[Stored items]
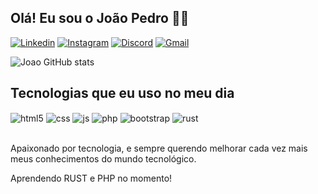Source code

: ## Olá! Eu sou o João Pedro ✌🏻

[![Linkedin](https://img.shields.io/badge/LinkedIn-0077B5?style=for-the-badge&logo=linkedin&logoColor=white)](https://www.linkedin.com/in/joão-pedro-rodrigues-650628277/)
[![Instagram](https://img.shields.io/badge/Instagram-E4405F?style=for-the-badge&logo=instagram&logoColor=white)](https://www.instagram.com/hey.joaooo/)
[![Discord](https://img.shields.io/badge/Discord-7289DA?style=for-the-badge&logo=discord&logoColor=white)](424380199145177089)
[![Gmail](https://img.shields.io/badge/Gmail-D14836?style=for-the-badge&logo=gmail&logoColor=white)](mailto:joaop9774@gmail.com)

![Joao GitHub stats](https://github-readme-stats.vercel.app/api?username=JoaoLima27&show_icons=true&theme=dark)

## Tecnologias que eu uso no meu dia

<div style="display: inline_block">
  <img align="center" alt="html5" src="https://img.shields.io/badge/HTML5-E34F26?style=for-the-badge&logo=html5&logoColor=white" />
  <img align="center" alt="css" src="https://img.shields.io/badge/CSS3-1572B6?style=for-the-badge&logo=css3&logoColor=white" />
  <img align="center" alt="js" src="https://img.shields.io/badge/JavaScript-F7DF1E?style=for-the-badge&logo=javascript&logoColor=black" />
  <img align="center" alt="php" src="https://img.shields.io/badge/PHP-777BB4?style=for-the-badge&logo=php&logoColor=white" />
  <img align="center" alt="bootstrap" src="https://img.shields.io/badge/Bootstrap-563D7C?style=for-the-badge&logo=bootstrap&logoColor=white" />
  <img align="center" alt="rust" src="https://img.shields.io/badge/Rust-000000?style=for-the-badge&logo=rust&logoColor=white" />
</div><br/>

Apaixonado por tecnologia, e sempre querendo melhorar cada vez mais meus conhecimentos do mundo tecnológico.

Aprendendo RUST e PHP no momento!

Problem details | Each entry above should come back word for word, and no picture should come with it.

Solution to this problem |
Source code

: ## Olá! Eu sou o João Pedro ✌🏻

[![Linkedin](https://img.shields.io/badge/LinkedIn-0077B5?style=for-the-badge&logo=linkedin&logoColor=white)](https://www.linkedin.com/in/joão-pedro-rodrigues-650628277/)
[![Instagram](https://img.shields.io/badge/Instagram-E4405F?style=for-the-badge&logo=instagram&logoColor=white)](https://www.instagram.com/hey.joaooo/)
[![Discord](https://img.shields.io/badge/Discord-7289DA?style=for-the-badge&logo=discord&logoColor=white)](424380199145177089)
[![Gmail](https://img.shields.io/badge/Gmail-D14836?style=for-the-badge&logo=gmail&logoColor=white)](mailto:joaop9774@gmail.com)

![Joao GitHub stats](https://github-readme-stats.vercel.app/api?username=JoaoLima27&show_icons=true&theme=dark)

## Tecnologias que eu uso no meu dia

<div style="display: inline_block">
  <img align="center" alt="html5" src="https://img.shields.io/badge/HTML5-E34F26?style=for-the-badge&logo=html5&logoColor=white" />
  <img align="center" alt="css" src="https://img.shields.io/badge/CSS3-1572B6?style=for-the-badge&logo=css3&logoColor=white" />
  <img align="center" alt="js" src="https://img.shields.io/badge/JavaScript-F7DF1E?style=for-the-badge&logo=javascript&logoColor=black" />
  <img align="center" alt="php" src="https://img.shields.io/badge/PHP-777BB4?style=for-the-badge&logo=php&logoColor=white" />
  <img align="center" alt="bootstrap" src="https://img.shields.io/badge/Bootstrap-563D7C?style=for-the-badge&logo=bootstrap&logoColor=white" />
  <img align="center" alt="rust" src="https://img.shields.io/badge/Rust-000000?style=for-the-badge&logo=rust&logoColor=white" />
</div><br/>

Apaixonado por tecnologia, e sempre querendo melhorar cada vez mais meus conhecimentos do mundo tecnológico.

Aprendendo RUST e PHP no momento!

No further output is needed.